Background information
- Born: Amaljyoti Ghosh 24 July 1911 Barisal, Bengal Presidency, British India (now in Bangladesh)
- Died: 20 April 1960 (aged 48) New Delhi, India
- Genres: Hindustani classical music, film score
- Occupations: Flutist, composer
- Instrument: Bansuri
- Formerly of: Ustad Ali Akbar Khan, Ravi Shankar, Allauddin Khan

= Pannalal Ghosh =

Indian flute player and composer (1911-1960)

Pannalal Ghosh ( 24 July 1911 – 20 April 1960), also known as Amal Jyoti Ghosh, was an Indian flute (bansuri) player and composer. He was a disciple of Allauddin Khan, and is credited with popularising the flute as a concert instrument in Hindustani classical music and is considered a pioneer of Indian classical flute.

==Early life==
Pannalal Ghosh was born on 24 July 1911 in Barisal, Bengal Presidency, British India. He was named Amal Jyoti Ghosh with Pannalal having been his nickname. His father, Akshay Kumar Ghosh, was a sitarist. Ghosh received his initial training in music from his father, learning to play the sitar. Two apocryphal incidents in his childhood are believed to have influenced Ghosh in taking up the flute. As a child he had picked up a small flute that cowherds usually played, and on the basis of the education he was receiving on the sitar from his father, he would try to play musical patterns on the flute. The family's ancestral house was on the banks of the Kirtankhola river. At the age of nine, while swimming in the river one day, Ghosh found a long bamboo stick that was half-flute and half walking stick. The flute part of the stick was longer than a traditional flute and Ghosh started practising on it. Then at the age of eleven, Ghosh is said to have met a holy man who held a conch and a flute and asked if he could play the flute. When Ghosh obliged, the man blessed him and said that music would be his salvation.

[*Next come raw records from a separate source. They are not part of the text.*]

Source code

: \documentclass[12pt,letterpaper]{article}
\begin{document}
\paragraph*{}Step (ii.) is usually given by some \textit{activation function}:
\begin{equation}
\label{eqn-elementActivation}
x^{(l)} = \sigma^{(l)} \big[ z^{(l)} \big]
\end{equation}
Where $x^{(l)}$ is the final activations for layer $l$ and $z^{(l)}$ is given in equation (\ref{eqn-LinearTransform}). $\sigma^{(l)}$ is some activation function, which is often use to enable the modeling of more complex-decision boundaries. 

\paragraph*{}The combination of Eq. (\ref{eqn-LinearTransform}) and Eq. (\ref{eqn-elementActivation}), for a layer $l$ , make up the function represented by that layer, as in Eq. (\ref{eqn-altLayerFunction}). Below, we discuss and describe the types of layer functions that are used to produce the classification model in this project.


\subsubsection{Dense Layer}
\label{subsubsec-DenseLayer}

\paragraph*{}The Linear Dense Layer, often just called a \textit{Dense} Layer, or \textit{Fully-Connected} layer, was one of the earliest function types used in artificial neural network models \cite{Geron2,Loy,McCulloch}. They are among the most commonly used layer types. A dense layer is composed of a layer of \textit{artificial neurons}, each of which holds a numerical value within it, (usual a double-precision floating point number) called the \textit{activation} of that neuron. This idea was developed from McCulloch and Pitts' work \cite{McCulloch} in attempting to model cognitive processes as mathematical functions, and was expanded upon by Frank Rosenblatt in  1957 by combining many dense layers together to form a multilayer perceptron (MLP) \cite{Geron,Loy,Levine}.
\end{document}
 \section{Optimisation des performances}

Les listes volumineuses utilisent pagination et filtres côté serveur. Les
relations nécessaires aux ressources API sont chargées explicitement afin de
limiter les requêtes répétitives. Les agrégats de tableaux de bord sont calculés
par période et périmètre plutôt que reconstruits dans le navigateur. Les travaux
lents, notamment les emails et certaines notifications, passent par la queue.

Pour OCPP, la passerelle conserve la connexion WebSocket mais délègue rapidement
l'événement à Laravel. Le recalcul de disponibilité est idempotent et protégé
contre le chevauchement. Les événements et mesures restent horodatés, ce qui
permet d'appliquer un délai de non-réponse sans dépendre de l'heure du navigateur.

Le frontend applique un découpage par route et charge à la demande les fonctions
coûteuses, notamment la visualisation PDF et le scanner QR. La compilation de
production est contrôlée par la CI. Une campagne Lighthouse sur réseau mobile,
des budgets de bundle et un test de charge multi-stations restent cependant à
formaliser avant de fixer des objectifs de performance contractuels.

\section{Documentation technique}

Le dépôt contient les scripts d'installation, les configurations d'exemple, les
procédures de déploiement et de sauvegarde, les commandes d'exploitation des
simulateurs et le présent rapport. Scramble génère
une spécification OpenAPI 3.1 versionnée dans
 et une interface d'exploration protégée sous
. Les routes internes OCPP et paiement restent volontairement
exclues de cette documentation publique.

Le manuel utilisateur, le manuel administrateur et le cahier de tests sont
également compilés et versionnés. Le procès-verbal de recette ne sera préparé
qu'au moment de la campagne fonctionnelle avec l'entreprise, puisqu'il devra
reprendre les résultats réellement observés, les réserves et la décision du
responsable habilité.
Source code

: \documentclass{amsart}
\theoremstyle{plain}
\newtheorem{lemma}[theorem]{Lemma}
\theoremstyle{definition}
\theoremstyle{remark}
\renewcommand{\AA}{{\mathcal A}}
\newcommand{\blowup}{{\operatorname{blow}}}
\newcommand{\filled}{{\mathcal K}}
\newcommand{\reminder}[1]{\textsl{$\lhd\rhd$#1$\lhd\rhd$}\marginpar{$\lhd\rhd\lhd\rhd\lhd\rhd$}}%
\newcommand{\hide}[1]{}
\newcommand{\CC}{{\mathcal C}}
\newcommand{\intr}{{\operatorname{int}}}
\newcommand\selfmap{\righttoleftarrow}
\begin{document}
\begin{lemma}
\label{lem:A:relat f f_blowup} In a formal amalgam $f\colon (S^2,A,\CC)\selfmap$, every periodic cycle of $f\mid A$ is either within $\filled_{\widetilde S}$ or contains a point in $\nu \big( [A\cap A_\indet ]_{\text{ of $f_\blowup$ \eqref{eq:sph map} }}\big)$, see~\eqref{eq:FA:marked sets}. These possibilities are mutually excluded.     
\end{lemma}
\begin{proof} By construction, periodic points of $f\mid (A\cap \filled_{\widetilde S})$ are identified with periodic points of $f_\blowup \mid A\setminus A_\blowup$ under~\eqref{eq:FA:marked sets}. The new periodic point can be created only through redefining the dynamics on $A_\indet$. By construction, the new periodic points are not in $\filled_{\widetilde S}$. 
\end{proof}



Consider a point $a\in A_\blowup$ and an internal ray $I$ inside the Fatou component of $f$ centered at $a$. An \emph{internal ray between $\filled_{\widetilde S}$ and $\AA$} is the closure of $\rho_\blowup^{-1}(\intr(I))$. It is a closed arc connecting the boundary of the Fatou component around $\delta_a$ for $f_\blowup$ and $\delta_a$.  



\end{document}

He was married to Parul Ghosh (née Biswas) in 1924 when she was only nine and he was thirteen years old. She was the younger sister of Ghosh's friend Anil Biswas who went on to become a celebrated music composer. Parul was a talented singer herself and later became a well-known playback singer. In 1928, Ghosh became a part of the Indian Independence Movement. He joined a gymnasium and learnt martial arts, boxing and stick fighting. As he became more involved in the independence movement, the government started keeping a close watch. Consequently, he shifted to Calcutta at the age of seventeen in search of a livelihood. At the age of eighteen, he started focusing his attention on the flute. Ghosh realised that a bigger flute's pitch and sonority would be more appropriate for both classical and light music. Ghosh experimented with various materials including metal and different types of wood, and decided on using bamboo. He finally settled on a flute which was thirty two inches long.

At Kolkata during the early 1930s, Pannalal received musical training for two years from his first Guru, the noted harmonium player and a renowned master in classical music, Ustad Khushi Mohammed Khan, under the traditional Ganda Bandhan form of tutelage. After the sad demise of Khushi Mohammed Khan, Pannalal studied under Pt. Girija Shankar Chakraborty, an eminent musician and musicologist. The strongest influence on his music came from the systematic lessons under the legendary Ustad Allaudin Khan Sahib, from 1947.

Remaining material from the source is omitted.